*** Opening Data records ***

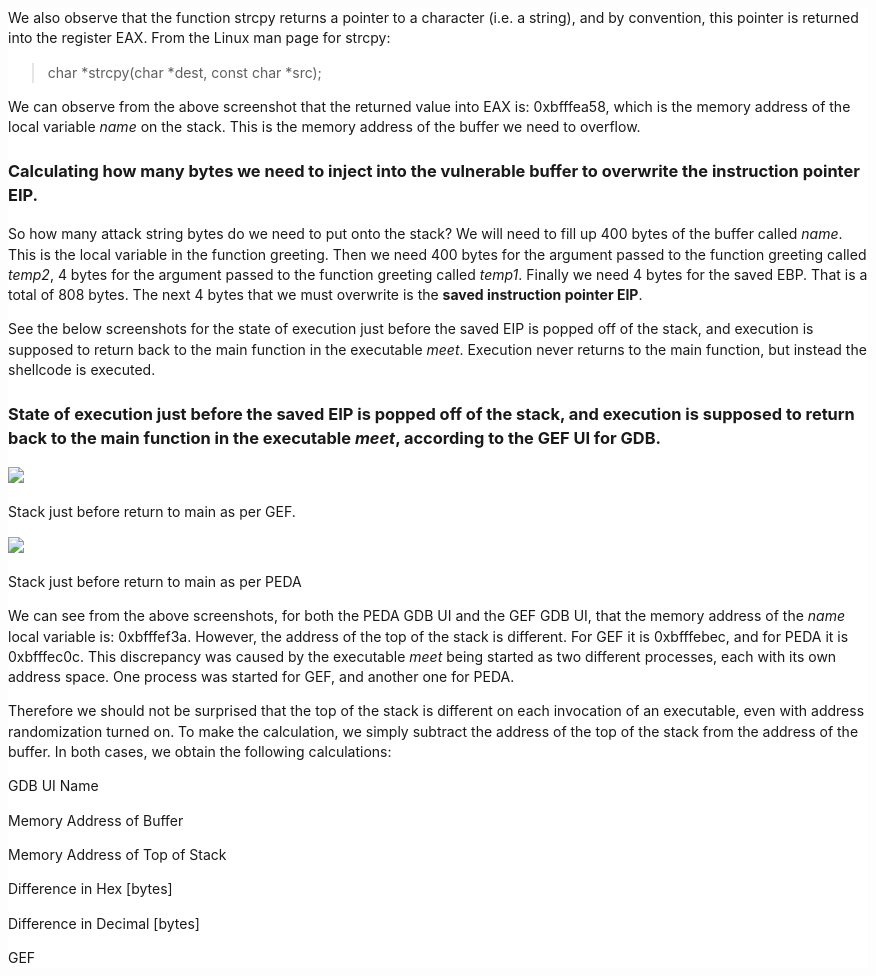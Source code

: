 We also observe that the function strcpy returns a pointer to a character (i.e. a string), and by convention, this pointer is returned into the register EAX. From the Linux man page for strcpy:

> char \*strcpy(char \*dest, const char \*src);

We can observe from the above screenshot that the returned value into EAX is: 0xbfffea58, which is the memory address of the local variable _name_ on the stack. This is the memory address of the buffer we need to overflow.

### Calculating how many bytes we need to inject into the vulnerable buffer to overwrite the instruction pointer EIP.

So how many attack string bytes do we need to put onto the stack? We will need to fill up 400 bytes of the buffer called _name_. This is the local variable in the function greeting. Then we need 400 bytes for the argument passed to the function greeting called _temp2_, 4 bytes for the argument passed to the function greeting called _temp1_. Finally we need 4 bytes for the saved EBP. That is a total of 808 bytes. The next 4 bytes that we must overwrite is the **saved instruction pointer EIP**.

See the below screenshots for the state of execution just before the saved EIP is popped off of the stack, and execution is supposed to return back to the main function in the executable _meet_. Execution never returns to the main function, but instead the shellcode is executed.

### State of execution just before the saved EIP is popped off of the stack, and execution is supposed to return back to the main function in the executable _meet_, according to the GEF UI for GDB.

![](images/Basic_Linux_exploits/just_before_attacked_ret_popped_from_stack_GEF.jpg)

Stack just before return to main as per GEF.

![](images/Basic_Linux_exploits/just_before_attacked_ret_popped_from_stack_PEDA.jpg)

Stack just before return to main as per PEDA

We can see from the above screenshots, for both the PEDA GDB UI and the GEF GDB UI, that the memory address of the _name_ local variable is: 0xbfffef3a. However, the address of the top of the stack is different. For GEF it is 0xbfffebec, and for PEDA it is 0xbfffec0c. This discrepancy was caused by the executable _meet_ being started as two different processes, each with its own address space. One process was started for GEF, and another one for PEDA.

Therefore we should not be surprised that the top of the stack is different on each invocation of an executable, even with address randomization turned on. To make the calculation, we simply subtract the address of the top of the stack from the address of the buffer. In both cases, we obtain the following calculations:

GDB UI Name

Memory Address of Buffer

Memory Address of Top of Stack

Difference in Hex \[bytes\]

Difference in Decimal \[bytes\]

GEF
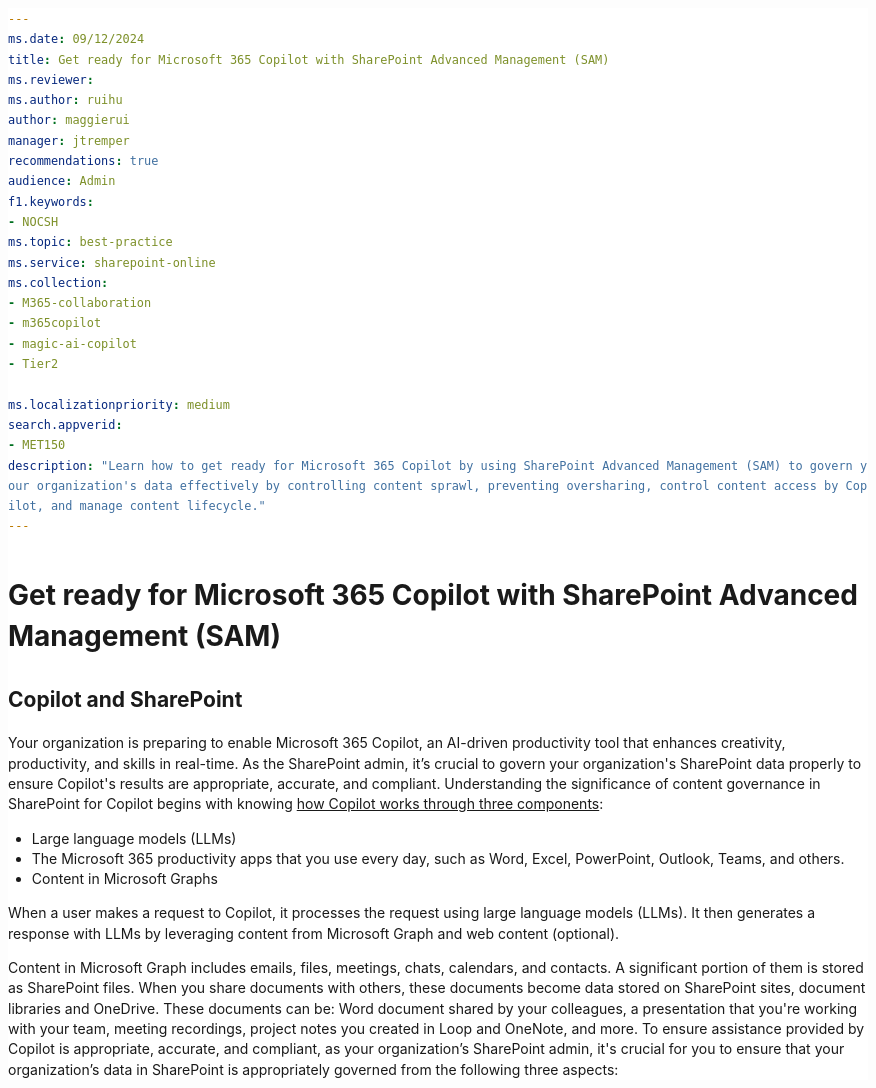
 ```yaml
---
ms.date: 09/12/2024
title: Get ready for Microsoft 365 Copilot with SharePoint Advanced Management (SAM)
ms.reviewer: 
ms.author: ruihu
author: maggierui
manager: jtremper
recommendations: true
audience: Admin
f1.keywords:
- NOCSH
ms.topic: best-practice
ms.service: sharepoint-online
ms.collection: 
- M365-collaboration
- m365copilot
- magic-ai-copilot
- Tier2

ms.localizationpriority: medium
search.appverid:
- MET150
description: "Learn how to get ready for Microsoft 365 Copilot by using SharePoint Advanced Management (SAM) to govern your organization's data effectively by controlling content sprawl, preventing oversharing, control content access by Copilot, and manage content lifecycle."
---
```

# Get ready for Microsoft 365 Copilot with SharePoint Advanced Management (SAM)

## Copilot and SharePoint

Your organization is preparing to enable Microsoft 365 Copilot, an AI-driven productivity tool that enhances creativity, productivity, and skills in real-time.  As the SharePoint admin, it’s crucial to govern your organization's SharePoint data properly to ensure Copilot's results are appropriate, accurate, and compliant. Understanding the significance of content governance in SharePoint for Copilot begins with knowing [how Copilot works through three components](/copilot/microsoft-365/microsoft-365-copilot-overview#copilot-integration-with-graph-and-microsoft-365-apps):

- Large language models (LLMs)
- The Microsoft 365 productivity apps that you use every day, such as Word, Excel, PowerPoint, Outlook, Teams, and others.
- Content in Microsoft Graphs

When a user makes a request to Copilot, it processes the request using large language models (LLMs). It then generates a response with LLMs by leveraging content from Microsoft Graph and web content (optional).

Content in Microsoft Graph includes emails, files, meetings, chats, calendars, and contacts. A significant portion of them is stored as SharePoint files. When you share documents with others, these documents become data stored on SharePoint sites, document libraries and OneDrive. These documents can be: Word document shared by your colleagues, a presentation that you're working with your team, meeting recordings, project notes you created in Loop and OneNote, and more. To ensure assistance provided by Copilot is appropriate, accurate, and compliant, as your organization’s SharePoint admin, it's crucial for you to ensure that your organization’s data in SharePoint is appropriately governed from the following three aspects:
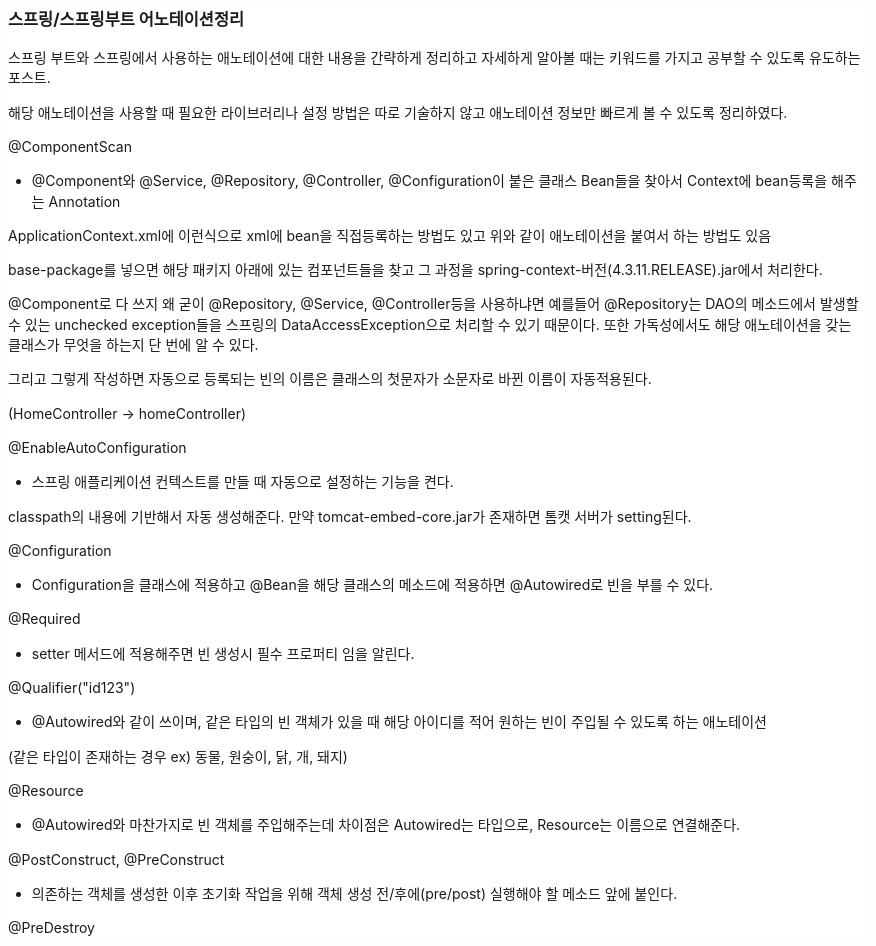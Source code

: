 ### 스프링/스프링부트 어노테이션정리
스프링 부트와 스프링에서 사용하는 애노테이션에 대한 내용을 간략하게 정리하고 자세하게 알아볼 때는 키워드를 가지고 공부할 수 있도록 유도하는 포스트.

해당 애노테이션을 사용할 때 필요한 라이브러리나 설정 방법은 따로 기술하지 않고 애노테이션 정보만 빠르게 볼 수 있도록 정리하였다.

@ComponentScan

- @Component와 @Service, @Repository, @Controller, @Configuration이 붙은 클래스 Bean들을 찾아서 Context에 bean등록을 해주는 Annotation

ApplicationContext.xml에 <bean id="jeongpro" class="jeongpro" /> 이런식으로 xml에 bean을 직접등록하는 방법도 있고 위와 같이 애노테이션을 붙여서 하는 방법도 있음

base-package를 넣으면 해당 패키지 아래에 있는 컴포넌트들을 찾고 그 과정을 spring-context-버전(4.3.11.RELEASE).jar에서 처리한다.

@Component로 다 쓰지 왜 굳이 @Repository, @Service, @Controller등을 사용하냐면 예를들어 @Repository는 DAO의 메소드에서 발생할 수 있는 unchecked exception들을 스프링의 DataAccessException으로 처리할 수 있기 때문이다. 또한 가독성에서도 해당 애노테이션을 갖는 클래스가 무엇을 하는지 단 번에 알 수 있다.

그리고 그렇게 작성하면 자동으로 등록되는 빈의 이름은 클래스의 첫문자가 소문자로 바뀐 이름이 자동적용된다.

(HomeController -> homeController)



@EnableAutoConfiguration

- 스프링 애플리케이션 컨텍스트를 만들 때 자동으로 설정하는 기능을 켠다.

classpath의 내용에 기반해서 자동 생성해준다. 만약 tomcat-embed-core.jar가 존재하면 톰캣 서버가 setting된다.



@Configuration

- Configuration을 클래스에 적용하고 @Bean을 해당 클래스의 메소드에 적용하면 @Autowired로 빈을 부를 수 있다.



@Required

- setter 메서드에 적용해주면 빈 생성시 필수 프로퍼티 임을 알린다.



@Qualifier("id123")

- @Autowired와 같이 쓰이며, 같은 타입의 빈 객체가 있을 때 해당 아이디를 적어 원하는 빈이 주입될 수 있도록 하는 애노테이션

(같은 타입이 존재하는 경우 ex) 동물, 원숭이, 닭, 개, 돼지)



@Resource

- @Autowired와 마찬가지로 빈 객체를 주입해주는데 차이점은 Autowired는 타입으로, Resource는 이름으로 연결해준다.



@PostConstruct, @PreConstruct

- 의존하는 객체를 생성한 이후 초기화 작업을 위해 객체 생성 전/후에(pre/post) 실행해야 할 메소드 앞에 붙인다.



@PreDestroy
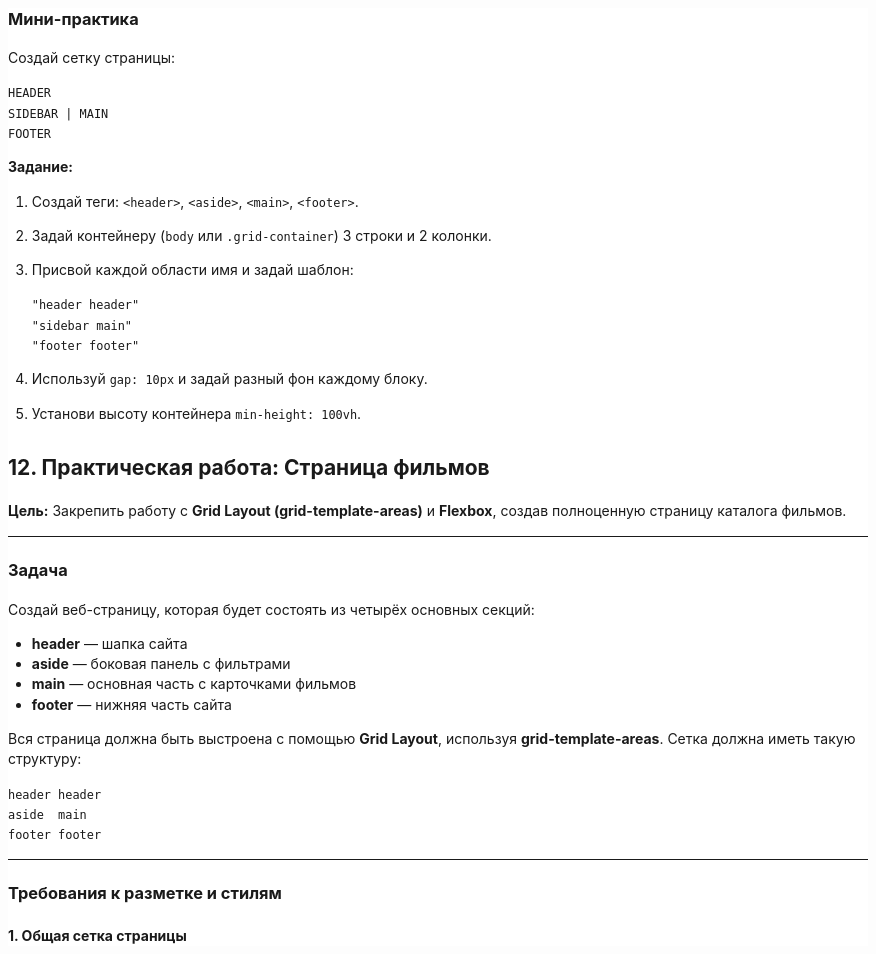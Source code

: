 ### Мини-практика

Создай сетку страницы:

```
HEADER
SIDEBAR | MAIN
FOOTER
```

**Задание:**

1. Создай теги: `<header>`, `<aside>`, `<main>`, `<footer>`.
2. Задай контейнеру (`body` или `.grid-container`) 3 строки и 2 колонки.
3. Присвой каждой области имя и задай шаблон:

   ```
   "header header"
   "sidebar main"
   "footer footer"
   ```

4. Используй `gap: 10px` и задай разный фон каждому блоку.
5. Установи высоту контейнера `min-height: 100vh`.

## 12. Практическая работа: Страница фильмов

**Цель:**
Закрепить работу с **Grid Layout (grid-template-areas)** и **Flexbox**, создав полноценную страницу каталога фильмов.

---

### Задача

Создай веб-страницу, которая будет состоять из четырёх основных секций:

- **header** — шапка сайта
- **aside** — боковая панель с фильтрами
- **main** — основная часть с карточками фильмов
- **footer** — нижняя часть сайта

Вся страница должна быть выстроена с помощью **Grid Layout**, используя **grid-template-areas**.
Сетка должна иметь такую структуру:

```
header header
aside  main
footer footer
```

---

### Требования к разметке и стилям

#### 1. Общая сетка страницы
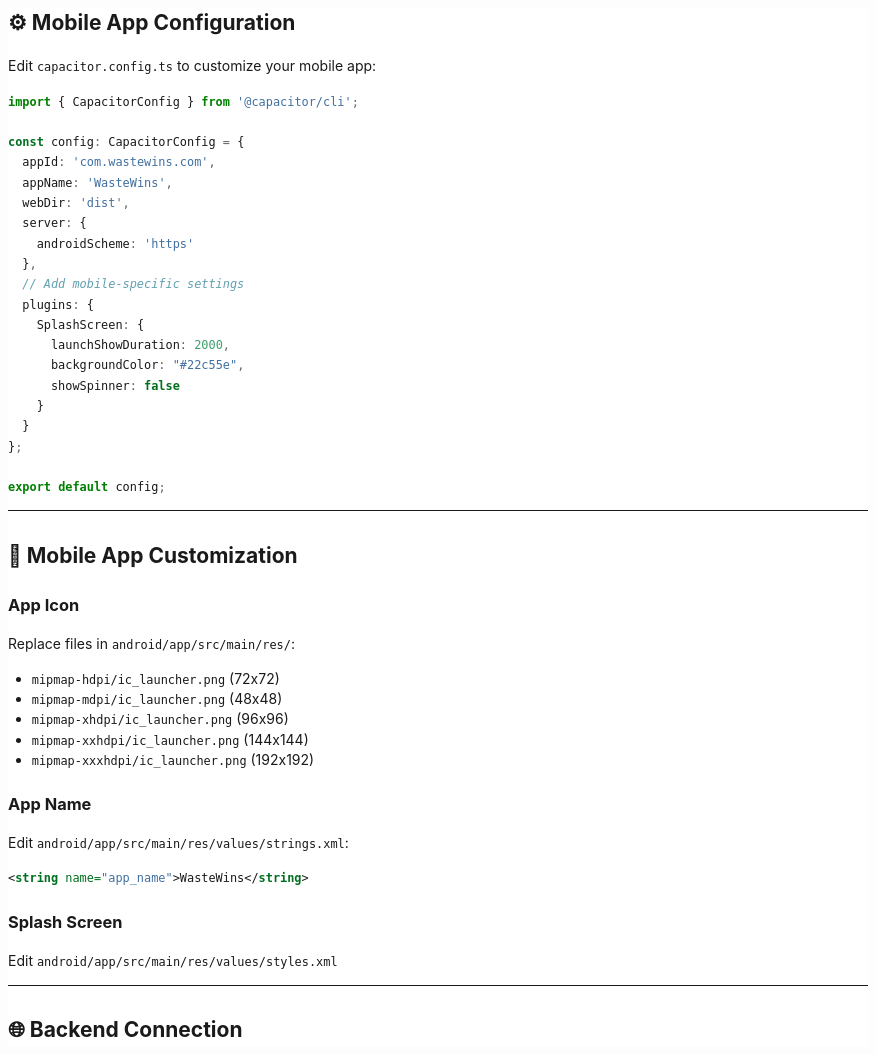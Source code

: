 
## ⚙️ **Mobile App Configuration**

Edit `capacitor.config.ts` to customize your mobile app:

```typescript
import { CapacitorConfig } from '@capacitor/cli';

const config: CapacitorConfig = {
  appId: 'com.wastewins.com',
  appName: 'WasteWins',
  webDir: 'dist',
  server: {
    androidScheme: 'https'
  },
  // Add mobile-specific settings
  plugins: {
    SplashScreen: {
      launchShowDuration: 2000,
      backgroundColor: "#22c55e",
      showSpinner: false
    }
  }
};

export default config;
```

---

## 🎨 **Mobile App Customization**

### **App Icon**
Replace files in `android/app/src/main/res/`:
- `mipmap-hdpi/ic_launcher.png` (72x72)
- `mipmap-mdpi/ic_launcher.png` (48x48)
- `mipmap-xhdpi/ic_launcher.png` (96x96)
- `mipmap-xxhdpi/ic_launcher.png` (144x144)
- `mipmap-xxxhdpi/ic_launcher.png` (192x192)

### **App Name**
Edit `android/app/src/main/res/values/strings.xml`:
```xml
<string name="app_name">WasteWins</string>
```

### **Splash Screen**
Edit `android/app/src/main/res/values/styles.xml`

---

## 🌐 **Backend Connection**
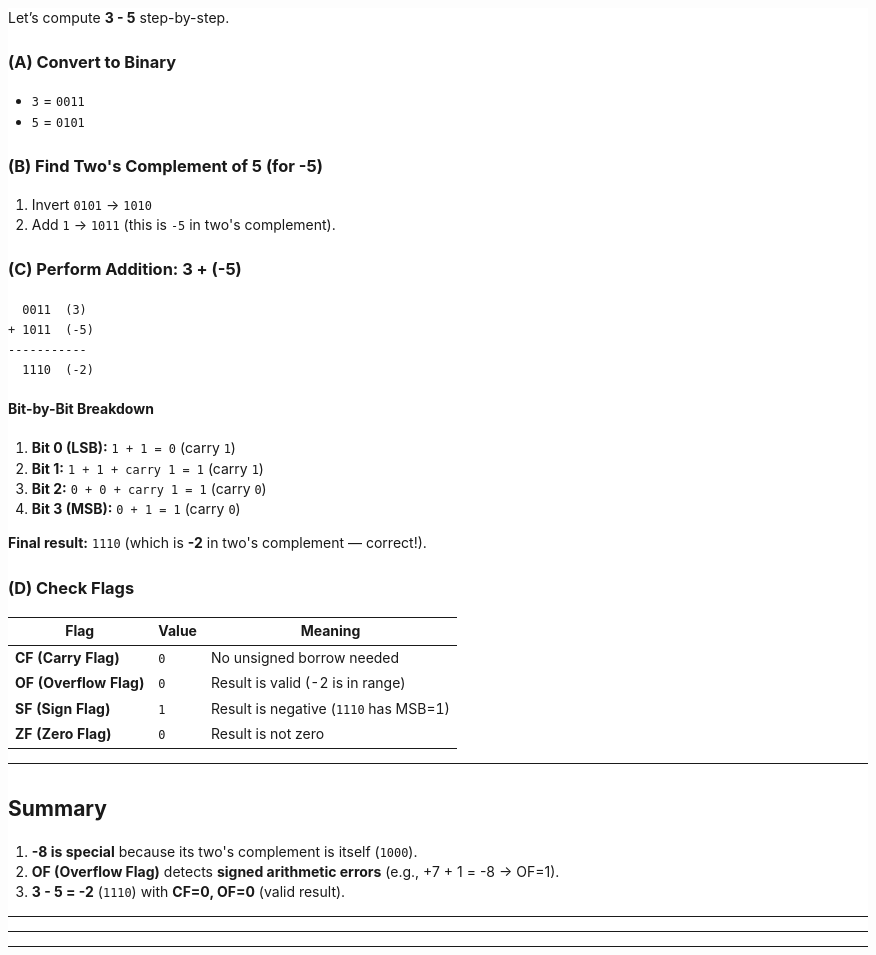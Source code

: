 Let’s compute **3 - 5** step-by-step.

### **(A) Convert to Binary**

- `3` = `0011`
- `5` = `0101`

### **(B) Find Two's Complement of 5 (for -5)**

1. Invert `0101` → `1010`
2. Add `1` → `1011` (this is `-5` in two's complement).

### **(C) Perform Addition: 3 + (-5)**

```
  0011  (3)
+ 1011  (-5)
-----------
  1110  (-2)
```

#### **Bit-by-Bit Breakdown**

1. **Bit 0 (LSB):** `1 + 1 = 0` (carry `1`)
2. **Bit 1:** `1 + 1 + carry 1 = 1` (carry `1`)
3. **Bit 2:** `0 + 0 + carry 1 = 1` (carry `0`)
4. **Bit 3 (MSB):** `0 + 1 = 1` (carry `0`)

**Final result:** `1110` (which is **-2** in two's complement — correct!).

### **(D) Check Flags**

| Flag                   | Value | Meaning                               |
| ---------------------- | ----- | ------------------------------------- |
| **CF (Carry Flag)**    | `0`   | No unsigned borrow needed             |
| **OF (Overflow Flag)** | `0`   | Result is valid (-2 is in range)      |
| **SF (Sign Flag)**     | `1`   | Result is negative (`1110` has MSB=1) |
| **ZF (Zero Flag)**     | `0`   | Result is not zero                    |

---

## **Summary**

1. **-8 is special** because its two's complement is itself (`1000`).
2. **OF (Overflow Flag)** detects **signed arithmetic errors** (e.g., +7 + 1 = -8 → OF=1).
3. **3 - 5 = -2** (`1110`) with **CF=0, OF=0** (valid result).

---

---

---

*** Closing Data records ***

- Activity: Where does "애노테이션을" occur in the data? Copy each line that has it.

- Output of the exercise:
해당 애노테이션을 사용할 때 필요한 라이브러리나 설정 방법은 따로 기술하지 않고 애노테이션 정보만 빠르게 볼 수 있도록 정리하였다.
ApplicationContext.xml에 <bean id="jeongpro" class="jeongpro" /> 이런식으로 xml에 bean을 직접등록하는 방법도 있고 위와 같이 애노테이션을 붙여서 하는 방법도 있음
@Component로 다 쓰지 왜 굳이 @Repository, @Service, @Controller등을 사용하냐면 예를들어 @Repository는 DAO의 메소드에서 발생할 수 있는 unchecked exception들을 스프링의 DataAccessException으로 처리할 수 있기 때문이다. 또한 가독성에서도 해당 애노테이션을 갖는 클래스가 무엇을 하는지 단 번에 알 수 있다.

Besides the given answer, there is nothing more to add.